What is the name of your organization?
AI for Vietnam Foundation
What is the name of your solution?
Project ViGen
Provide a one-line summary or tagline for your solution.
ViGen project is to enable transformative applications of AI for economic growth and improving people’s lives.
In what city, town, or region is your solution team headquartered?
211 Hudson Bay St, Foster City, CA 94404, USA
In what country is your solution team headquartered?
USA
What type of organization is your solution team?
Nonprofit
Film your elevator pitch.
What specific problem are you solving?
Vietnamese is significantly underrepresented in generative AI systems due to the lack of comprehensive, high-quality datasets, creating barriers for over 100 million native speakers worldwide. Despite being the 16th most spoken language, Vietnamese datasets make up less than 0.1% of global AI training data, while English represents over 60%. This gap impacts sectors like education, with 23 million students, and business, which includes over 800,000 enterprises.
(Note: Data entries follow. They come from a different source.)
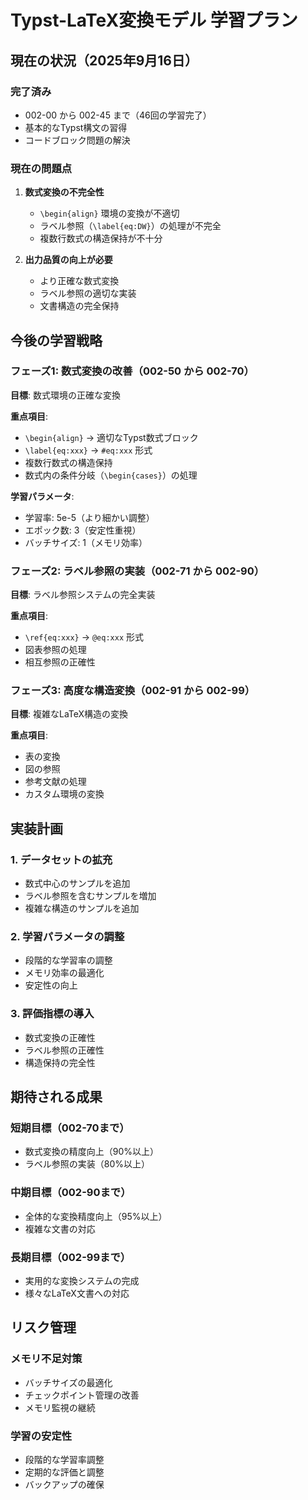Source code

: # Typst-LaTeX変換モデル 学習プラン

## 現在の状況（2025年9月16日）

### 完了済み
- 002-00 から 002-45 まで（46回の学習完了）
- 基本的なTypst構文の習得
- コードブロック問題の解決

### 現在の問題点
1. **数式変換の不完全性**
   - `\begin{align}` 環境の変換が不適切
   - ラベル参照（`\label{eq:DW}`）の処理が不完全
   - 複数行数式の構造保持が不十分

2. **出力品質の向上が必要**
   - より正確な数式変換
   - ラベル参照の適切な実装
   - 文書構造の完全保持

## 今後の学習戦略

### フェーズ1: 数式変換の改善（002-50 から 002-70）
**目標**: 数式環境の正確な変換

**重点項目**:
- `\begin{align}` → 適切なTypst数式ブロック
- `\label{eq:xxx}` → `#eq:xxx` 形式
- 複数行数式の構造保持
- 数式内の条件分岐（`\begin{cases}`）の処理

**学習パラメータ**:
- 学習率: 5e-5（より細かい調整）
- エポック数: 3（安定性重視）
- バッチサイズ: 1（メモリ効率）

### フェーズ2: ラベル参照の実装（002-71 から 002-90）
**目標**: ラベル参照システムの完全実装

**重点項目**:
- `\ref{eq:xxx}` → `@eq:xxx` 形式
- 図表参照の処理
- 相互参照の正確性

### フェーズ3: 高度な構造変換（002-91 から 002-99）
**目標**: 複雑なLaTeX構造の変換

**重点項目**:
- 表の変換
- 図の参照
- 参考文献の処理
- カスタム環境の変換

## 実装計画

### 1. データセットの拡充
- 数式中心のサンプルを追加
- ラベル参照を含むサンプルを増加
- 複雑な構造のサンプルを追加

### 2. 学習パラメータの調整
- 段階的な学習率の調整
- メモリ効率の最適化
- 安定性の向上

### 3. 評価指標の導入
- 数式変換の正確性
- ラベル参照の正確性
- 構造保持の完全性

## 期待される成果

### 短期目標（002-70まで）
- 数式変換の精度向上（90%以上）
- ラベル参照の実装（80%以上）

### 中期目標（002-90まで）
- 全体的な変換精度向上（95%以上）
- 複雑な文書の対応

### 長期目標（002-99まで）
- 実用的な変換システムの完成
- 様々なLaTeX文書への対応

## リスク管理

### メモリ不足対策
- バッチサイズの最適化
- チェックポイント管理の改善
- メモリ監視の継続

### 学習の安定性
- 段階的な学習率調整
- 定期的な評価と調整
- バックアップの確保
Vietnam’s digital economy, projected to reach $49 billion by 2025, is limited by this issue. Factors contributing to the gap include fragmented data collection, lack of community collaboration, absence of standardized AI benchmarks, and low-quality data. These limitations hinder AI innovation and economic growth in Vietnam, reflecting a global challenge for many underrepresented languages.
What is your solution?
Project ViGen addresses the Vietnamese linguistic gap by creating high-quality datasets for training and evaluating generative AI (GenAI) models. It establishes a centralized open-data portal to crowdsource textual and audio content, encouraging contributions from individuals, businesses, academia, and government. This approach ensures datasets reflect Vietnam’s cultural and linguistic diversity, improving GenAI’s real-world performance.
ViGen also employs a standardized data-processing pipeline with quality control, deduplication, and regular updates to maintain dataset integrity and relevance. It develops culturally relevant evaluation benchmarks to measure AI model performance across tasks like language understanding, reasoning, conversation, and coding, guiding continuous improvement.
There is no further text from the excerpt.